Building A Clearboard

Every time I teach a remote class from my home office, somebody says “oooh, where’d you get that clear whiteboard.” White boards are just ugly, and I wanted something that would essentially disappear into the room, so glass seemed like the best choice. Though I see these in many detective shows on PBS :-), I couldn’t find one to buy, so I built one. Here’s the recipe:

First the frame. I’m using a Z-Rack garment rack that I got from They have several variants, some even designed to be whiteboard holders, but unfortunately, those are five feet wide, which is a bit too big for me. I wanted a 4×3 board. If you have the space, you can buy the whiteboard frame both with and without the board. The main downside other than the too-large size is that the hangrails are designed for a lightweight foam-core board, with only a 5/16″ slot, and just eyeballing the pictures, the frame looks a little flimsier than the one I have. I decided that that I wanted thicker glass than that (for no rational reason—most picture windows are 1/4″ or thinner), and a sturdier frame.

So, I ended up buying a 4-foot-wide Heavy Duty Garment Z-rack with a double rail. (They evidently don’t sell direct through their web site, but here’s an Amazon listing. I actually called them using this antique device called a telephone, and they were happy to take a direct order over the phone.) The two rails don’t actually touch the glass, but they turn out to be handy for dragging the thing around.

The only downside to this rack is that the 4″ casters aren’t locking. You could replace them, of course, but I didn’t bother. The board does move around a bit when I erase it, so if that turns out to bother me too much, I’ll lock the wheels with a couple of wedges.

The next piece of the puzzle are the brackets I used to hold the glass. I’m using four Manfrotto Super Clamps (I got mine on eBay for a considerable discount). You won’t need the studs.

The glass is hanging on four hangers that are designed precisely for this purpose (Manfrotto Narrow U-Hook Glass Holders, part number #040 (2303)). Unfortunately, Manfrotto don’t seem to make them any more (I got mine on eBay). I’m guessing that you could use U hooks. You’ll need two sets: one for the bottom and one for the top. Impact also makes a Super Clamp and U-hook that are considerably cheaper than the Manfrotos. In both cases, the U-Hooks are designed to hold round horizontal bars, so they’re way too big for the glass. You’ll probably want to squash them a bit in a vice to narrow them down to an opening closer to the glass thickness. The Impact hooks are aluminum, so will squash easier.

Now for the glass itself, I’m using a 4’x3′ piece of tempered 3/8″ thick “ultra clear” glass, bought online from Dulles Glass & Mirror.
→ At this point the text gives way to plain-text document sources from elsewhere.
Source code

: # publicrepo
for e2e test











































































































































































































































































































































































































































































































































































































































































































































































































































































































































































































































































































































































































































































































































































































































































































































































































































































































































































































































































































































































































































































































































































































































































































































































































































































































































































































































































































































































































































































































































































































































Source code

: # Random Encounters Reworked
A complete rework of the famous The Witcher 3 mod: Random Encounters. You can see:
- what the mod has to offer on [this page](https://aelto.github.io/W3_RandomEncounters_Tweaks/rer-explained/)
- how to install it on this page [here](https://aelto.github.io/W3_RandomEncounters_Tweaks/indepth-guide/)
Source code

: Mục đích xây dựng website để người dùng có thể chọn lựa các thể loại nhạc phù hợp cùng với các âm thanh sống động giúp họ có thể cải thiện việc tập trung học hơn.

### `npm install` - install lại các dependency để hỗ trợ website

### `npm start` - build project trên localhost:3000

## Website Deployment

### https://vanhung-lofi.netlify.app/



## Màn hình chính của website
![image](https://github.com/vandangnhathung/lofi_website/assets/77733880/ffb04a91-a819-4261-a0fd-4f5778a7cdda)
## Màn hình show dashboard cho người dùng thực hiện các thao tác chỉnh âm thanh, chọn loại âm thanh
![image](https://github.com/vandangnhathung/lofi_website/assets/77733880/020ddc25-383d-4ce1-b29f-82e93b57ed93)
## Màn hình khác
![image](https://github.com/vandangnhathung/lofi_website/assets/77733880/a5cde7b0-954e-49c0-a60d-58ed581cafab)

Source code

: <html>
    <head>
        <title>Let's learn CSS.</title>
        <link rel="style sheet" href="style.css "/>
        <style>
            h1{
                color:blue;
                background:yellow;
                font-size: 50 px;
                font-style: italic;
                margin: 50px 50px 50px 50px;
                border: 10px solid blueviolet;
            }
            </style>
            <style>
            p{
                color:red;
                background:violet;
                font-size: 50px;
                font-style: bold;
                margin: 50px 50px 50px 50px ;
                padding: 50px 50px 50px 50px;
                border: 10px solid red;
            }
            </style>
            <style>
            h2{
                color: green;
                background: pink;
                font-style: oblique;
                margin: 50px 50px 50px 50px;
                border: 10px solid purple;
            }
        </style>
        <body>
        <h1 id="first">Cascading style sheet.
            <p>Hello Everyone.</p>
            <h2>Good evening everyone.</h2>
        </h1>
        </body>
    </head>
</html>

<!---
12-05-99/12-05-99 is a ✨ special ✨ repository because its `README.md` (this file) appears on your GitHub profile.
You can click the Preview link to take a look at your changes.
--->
The glass was, by far, the most expensive part of the project, and the tempering, clarity, and polished edges all add to that cost. Tempering is there for safety. If the pane should break (unlikely—3/8″ is thick), it will break into little chunks instead of 3-foot-long razor sharp shards. The extra clarity (they call it HDglass) and polished edges just look good :-). I didn’t opt for rounded corners because it wouldn’t work in this application (the glass is exactly the right size for the hangers. This particular piece of glass weighs in at about 65 pounds, so you may want some help wrestling it around. You also can probably get away with (cheaper, lighter) 1/4″ glass, but I was being paranoid about strength and rigidity. (As I said earlier, big picture windows are only 1/4″, so that’s probably fine). The extra-thick glass looks great, though. I’ll add that Dulles wasn’t the cheapest online option, but they were the only ones that offered the ultra-clear (HDGlass) material, and they were cheaper than my local glass store.

Now, just screw it all together like a giant erector set. No surprises at all. I did line the glass holders with a couple layers of gaffer tape (You could use duct tape, but the gaffer tape isn’t as gooey) to protect the glass. I also used a couple lengths of tape to close off the ends of the hangers so that the glass wouldn’t slide out sideways.

The final issue is markers. Normal whiteboard markers will work, but the ink is pretty transparent, so it’s hard to see. I use “chalk markers” like these Chalkola Dry-Erase Markers. (The wet-erase ones smudge too much, and are harder to erase.) Don’t bother with black ones. The most visible color is actually white. If you do opt for wet-erase markers, erase them with a damp rag—standard whiteboard erasers don’t work for the wet-erase variety. I have a spray bottle of water and a microfiber rag next to the board in case I need it.